*Exercise aim:*
Omit the pictures and output exactly the lines from the start of the entries through the line containing "new authority values;".

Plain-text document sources
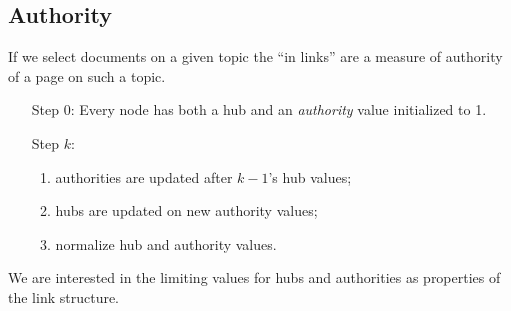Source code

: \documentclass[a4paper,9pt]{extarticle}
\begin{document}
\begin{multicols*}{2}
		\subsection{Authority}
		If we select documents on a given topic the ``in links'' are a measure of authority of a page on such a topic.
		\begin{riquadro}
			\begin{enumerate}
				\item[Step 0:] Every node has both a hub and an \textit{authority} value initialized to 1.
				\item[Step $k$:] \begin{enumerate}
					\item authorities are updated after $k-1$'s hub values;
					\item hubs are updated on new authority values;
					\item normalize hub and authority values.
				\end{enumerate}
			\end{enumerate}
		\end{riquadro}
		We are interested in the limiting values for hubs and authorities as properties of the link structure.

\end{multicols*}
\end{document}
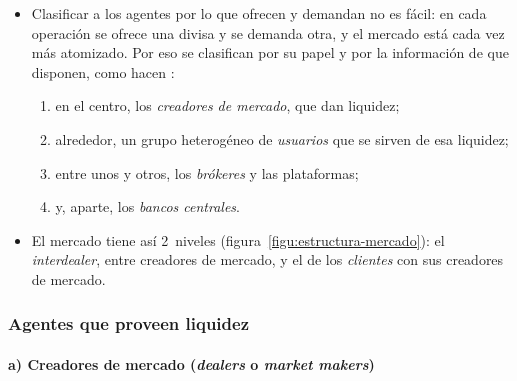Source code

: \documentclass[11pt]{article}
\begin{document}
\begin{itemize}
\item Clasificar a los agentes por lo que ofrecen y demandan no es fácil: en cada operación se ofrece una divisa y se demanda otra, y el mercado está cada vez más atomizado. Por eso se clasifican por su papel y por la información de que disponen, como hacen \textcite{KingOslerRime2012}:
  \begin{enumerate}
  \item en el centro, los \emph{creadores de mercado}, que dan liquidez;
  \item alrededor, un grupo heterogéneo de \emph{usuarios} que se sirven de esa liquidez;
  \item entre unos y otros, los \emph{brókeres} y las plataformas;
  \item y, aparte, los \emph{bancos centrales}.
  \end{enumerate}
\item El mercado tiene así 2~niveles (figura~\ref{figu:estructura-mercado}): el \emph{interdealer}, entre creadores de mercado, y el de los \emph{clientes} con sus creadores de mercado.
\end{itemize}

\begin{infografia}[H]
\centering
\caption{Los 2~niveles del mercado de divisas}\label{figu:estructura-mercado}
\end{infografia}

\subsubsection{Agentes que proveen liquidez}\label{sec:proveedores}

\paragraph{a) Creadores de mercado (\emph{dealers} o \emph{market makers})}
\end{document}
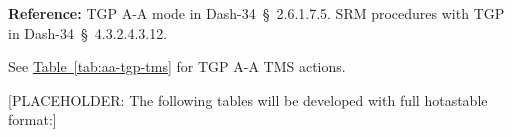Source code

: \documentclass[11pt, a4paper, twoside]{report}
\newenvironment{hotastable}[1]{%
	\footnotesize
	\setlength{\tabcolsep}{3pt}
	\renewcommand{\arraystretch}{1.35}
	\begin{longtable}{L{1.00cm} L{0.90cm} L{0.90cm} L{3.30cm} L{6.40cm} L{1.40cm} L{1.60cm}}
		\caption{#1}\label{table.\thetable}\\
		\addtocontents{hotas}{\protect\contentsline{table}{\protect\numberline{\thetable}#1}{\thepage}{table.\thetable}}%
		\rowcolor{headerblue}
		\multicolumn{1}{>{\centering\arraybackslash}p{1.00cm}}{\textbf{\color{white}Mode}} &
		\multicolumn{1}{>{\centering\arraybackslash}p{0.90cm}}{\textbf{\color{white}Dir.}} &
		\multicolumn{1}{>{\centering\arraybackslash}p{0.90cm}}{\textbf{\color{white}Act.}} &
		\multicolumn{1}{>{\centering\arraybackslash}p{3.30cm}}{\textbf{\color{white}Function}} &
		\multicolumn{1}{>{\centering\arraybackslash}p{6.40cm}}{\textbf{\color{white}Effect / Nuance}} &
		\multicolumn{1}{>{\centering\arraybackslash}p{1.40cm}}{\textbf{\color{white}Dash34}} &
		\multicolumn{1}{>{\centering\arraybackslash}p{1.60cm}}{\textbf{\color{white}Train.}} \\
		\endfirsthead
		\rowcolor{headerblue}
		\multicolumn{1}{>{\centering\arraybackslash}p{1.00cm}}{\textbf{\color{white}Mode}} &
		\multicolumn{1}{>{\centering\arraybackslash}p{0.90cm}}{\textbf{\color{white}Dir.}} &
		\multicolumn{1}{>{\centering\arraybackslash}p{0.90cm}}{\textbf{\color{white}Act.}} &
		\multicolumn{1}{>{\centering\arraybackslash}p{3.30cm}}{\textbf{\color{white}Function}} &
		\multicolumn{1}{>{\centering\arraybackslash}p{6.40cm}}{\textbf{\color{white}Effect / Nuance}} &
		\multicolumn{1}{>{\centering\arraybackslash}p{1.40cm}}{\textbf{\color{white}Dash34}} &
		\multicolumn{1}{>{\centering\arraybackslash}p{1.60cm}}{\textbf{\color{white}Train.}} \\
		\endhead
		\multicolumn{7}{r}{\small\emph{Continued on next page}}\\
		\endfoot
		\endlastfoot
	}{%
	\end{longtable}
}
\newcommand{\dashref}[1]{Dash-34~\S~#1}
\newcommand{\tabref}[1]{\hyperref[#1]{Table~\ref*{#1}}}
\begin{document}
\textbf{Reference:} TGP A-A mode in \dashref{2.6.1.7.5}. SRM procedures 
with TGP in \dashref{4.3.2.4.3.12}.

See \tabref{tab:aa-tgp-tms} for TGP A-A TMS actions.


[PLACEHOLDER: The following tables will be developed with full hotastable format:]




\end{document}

*Output below:*
Source code

: \documentclass[a4paper,9pt]{extarticle}
\begin{document}
\begin{multicols*}{2}
		\subsection{Authority}
		If we select documents on a given topic the ``in links'' are a measure of authority of a page on such a topic.
		\begin{riquadro}
			\begin{enumerate}
				\item[Step 0:] Every node has both a hub and an \textit{authority} value initialized to 1.
				\item[Step $k$:] \begin{enumerate}
					\item authorities are updated after $k-1$'s hub values;
					\item hubs are updated on new authority values;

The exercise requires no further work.